<社説>尖閣国有化10年 緊張緩和への道筋探れ

 2012年に尖閣諸島が国有化されて11日で10年となった。中国海警局の船による領海侵入が常態化し、偶発的な衝突が懸念される状況が続いている。29日に日中国交正常化50年を迎える。対話によって不測の事態を避けるとともに、長期的視野に立った緊張緩和の道筋を探るべきだ。

 国有化は、12年4月に当時の石原慎太郎東京都知事が尖閣諸島を都として購入すると表明したことが発端だ。石原氏が武力衝突も辞さないと強硬論を唱えていたことから、当時首相だった野田佳彦氏は「都が保有するよりも『平穏かつ安定的な管理』に近づくと思った」「あの時点でやむを得ない判断だった」と振り返っている。
 中国政府は国有化に猛反発し、中国で大規模な反日デモが続いた。一部政治家の無責任で身勝手な言動が、日中関係を最悪にし、今に至る緊張を導いたのである。
 その後、中国は法律を制定して海警局の武器使用を認めるなどしてきた。日本も巡視船の増強などを重ねてきた。
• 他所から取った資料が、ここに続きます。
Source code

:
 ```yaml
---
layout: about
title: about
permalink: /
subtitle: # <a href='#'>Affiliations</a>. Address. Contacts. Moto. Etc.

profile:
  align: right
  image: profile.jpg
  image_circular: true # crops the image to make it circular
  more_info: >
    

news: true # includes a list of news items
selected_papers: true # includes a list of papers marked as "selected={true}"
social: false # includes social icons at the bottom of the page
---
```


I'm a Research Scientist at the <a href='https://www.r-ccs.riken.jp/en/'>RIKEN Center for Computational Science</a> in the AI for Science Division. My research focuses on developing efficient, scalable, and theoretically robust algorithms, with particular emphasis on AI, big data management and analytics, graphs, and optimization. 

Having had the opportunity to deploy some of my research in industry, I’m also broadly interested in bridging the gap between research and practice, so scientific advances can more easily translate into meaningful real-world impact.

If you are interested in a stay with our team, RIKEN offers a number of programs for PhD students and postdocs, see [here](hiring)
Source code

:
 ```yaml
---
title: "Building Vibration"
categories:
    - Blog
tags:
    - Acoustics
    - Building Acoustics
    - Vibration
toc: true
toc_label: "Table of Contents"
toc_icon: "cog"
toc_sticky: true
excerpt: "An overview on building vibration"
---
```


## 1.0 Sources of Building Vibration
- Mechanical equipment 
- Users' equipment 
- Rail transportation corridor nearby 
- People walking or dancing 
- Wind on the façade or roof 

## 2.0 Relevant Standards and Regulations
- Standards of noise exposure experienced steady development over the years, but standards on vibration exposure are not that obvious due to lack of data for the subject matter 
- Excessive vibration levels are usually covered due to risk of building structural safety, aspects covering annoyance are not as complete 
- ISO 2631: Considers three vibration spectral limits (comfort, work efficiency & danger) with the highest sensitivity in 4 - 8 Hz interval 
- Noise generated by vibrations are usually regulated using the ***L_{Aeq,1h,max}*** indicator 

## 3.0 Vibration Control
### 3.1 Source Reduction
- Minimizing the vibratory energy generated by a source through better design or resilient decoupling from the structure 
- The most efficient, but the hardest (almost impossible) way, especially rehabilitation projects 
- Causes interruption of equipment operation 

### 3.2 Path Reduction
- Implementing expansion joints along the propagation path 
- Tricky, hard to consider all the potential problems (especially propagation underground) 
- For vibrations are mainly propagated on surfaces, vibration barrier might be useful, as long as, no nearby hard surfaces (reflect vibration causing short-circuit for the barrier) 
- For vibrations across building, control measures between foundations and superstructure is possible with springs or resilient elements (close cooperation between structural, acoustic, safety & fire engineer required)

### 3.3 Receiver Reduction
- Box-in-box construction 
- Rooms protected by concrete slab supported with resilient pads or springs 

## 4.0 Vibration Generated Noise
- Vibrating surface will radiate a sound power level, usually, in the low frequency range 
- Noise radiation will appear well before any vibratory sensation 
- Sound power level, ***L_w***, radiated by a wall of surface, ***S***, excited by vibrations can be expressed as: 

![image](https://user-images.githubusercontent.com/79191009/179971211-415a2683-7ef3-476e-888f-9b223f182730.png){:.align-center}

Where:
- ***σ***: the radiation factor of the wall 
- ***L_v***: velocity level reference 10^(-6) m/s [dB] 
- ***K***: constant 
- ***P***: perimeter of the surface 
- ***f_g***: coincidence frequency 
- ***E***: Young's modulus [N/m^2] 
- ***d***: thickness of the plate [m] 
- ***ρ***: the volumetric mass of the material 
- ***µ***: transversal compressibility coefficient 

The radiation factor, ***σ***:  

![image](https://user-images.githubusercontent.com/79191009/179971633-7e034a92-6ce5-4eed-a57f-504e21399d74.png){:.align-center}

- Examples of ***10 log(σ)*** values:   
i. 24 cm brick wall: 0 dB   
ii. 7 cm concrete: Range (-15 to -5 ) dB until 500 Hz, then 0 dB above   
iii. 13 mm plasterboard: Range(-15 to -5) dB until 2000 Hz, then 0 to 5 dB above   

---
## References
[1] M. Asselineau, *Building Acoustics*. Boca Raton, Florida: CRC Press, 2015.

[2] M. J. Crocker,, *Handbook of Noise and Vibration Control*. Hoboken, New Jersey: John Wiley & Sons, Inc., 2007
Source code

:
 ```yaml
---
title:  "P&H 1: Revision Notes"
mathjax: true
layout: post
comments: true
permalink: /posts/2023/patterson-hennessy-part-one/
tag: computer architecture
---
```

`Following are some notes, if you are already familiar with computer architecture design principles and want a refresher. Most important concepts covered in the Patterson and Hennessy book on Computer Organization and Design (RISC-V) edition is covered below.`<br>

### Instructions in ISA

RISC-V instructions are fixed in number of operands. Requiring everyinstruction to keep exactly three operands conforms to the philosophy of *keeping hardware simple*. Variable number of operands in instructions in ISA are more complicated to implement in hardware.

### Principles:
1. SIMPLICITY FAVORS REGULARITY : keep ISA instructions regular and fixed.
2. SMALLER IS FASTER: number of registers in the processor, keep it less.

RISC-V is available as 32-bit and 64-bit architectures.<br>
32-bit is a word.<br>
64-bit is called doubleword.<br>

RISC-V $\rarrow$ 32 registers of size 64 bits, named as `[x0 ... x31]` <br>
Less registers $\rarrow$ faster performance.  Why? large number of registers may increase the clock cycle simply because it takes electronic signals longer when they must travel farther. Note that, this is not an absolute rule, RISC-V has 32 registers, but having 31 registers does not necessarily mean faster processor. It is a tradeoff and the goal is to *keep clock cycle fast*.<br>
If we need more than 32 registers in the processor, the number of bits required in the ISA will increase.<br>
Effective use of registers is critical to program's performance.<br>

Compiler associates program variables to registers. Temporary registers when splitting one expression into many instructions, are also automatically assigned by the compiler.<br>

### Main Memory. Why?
自衛隊は尖閣も想定した「離島奪還作戦」の訓練を実施している。沖縄に長射程ミサイルを配備する計画も浮上した。このままでは、南西諸島全域の有事となり、「第二の沖縄戦」が起きかねない。
 日本政府は、尖閣は「固有の領土」であり領有権問題は存在しないという立場だ。17年には、教育指導要領に盛り込み、教育も巻き込み始めた。領土問題は双方のナショナリズムをあおる。「固有の領土」かどうかは双方に言い分がある。一方的に主張し合っても対立がエスカレートするだけだ。尖閣諸島は琉球国時代から琉球人の生活圏だ。政治に利用され、ましてや戦場になることなど絶対に受け入れられない。
 18年に、尖閣周辺での不測の事態が有事へと展開することを防ぐため、両政府間で防衛当局間の相互通報体制「海空連絡メカニズム」の運用が始まった。しかし、核心となるホットラインはいまだに開設できていない。昨年12月の日中防衛相会談で、今年中の運用開始を目指すことで一致している。まずはこの開設を最優先すべきだ。
 日中間には、50年前の共同声明に基づいて結ばれた平和友好条約がある。第1条で「全ての紛争を平和的手段により解決し、武力または武力による威嚇に訴えないことを確認する」とうたっている。両政府両国民ともこの精神に立ち返って、尖閣を紛争の火種ではなく平和の海にする努力が求められる。
 15年に来沖した平和学の第一人者、ヨハン・ガルトゥング氏はシンポで「尖閣を当事国が共同管理し共同プロジェクトを行うことで共感が育まれる」「漁業や自然保護など小さな一歩から始めるのが大事」などと提言した。当事者として沖縄から長期的、広域的視野に立った取り組みを模索することも必要だ。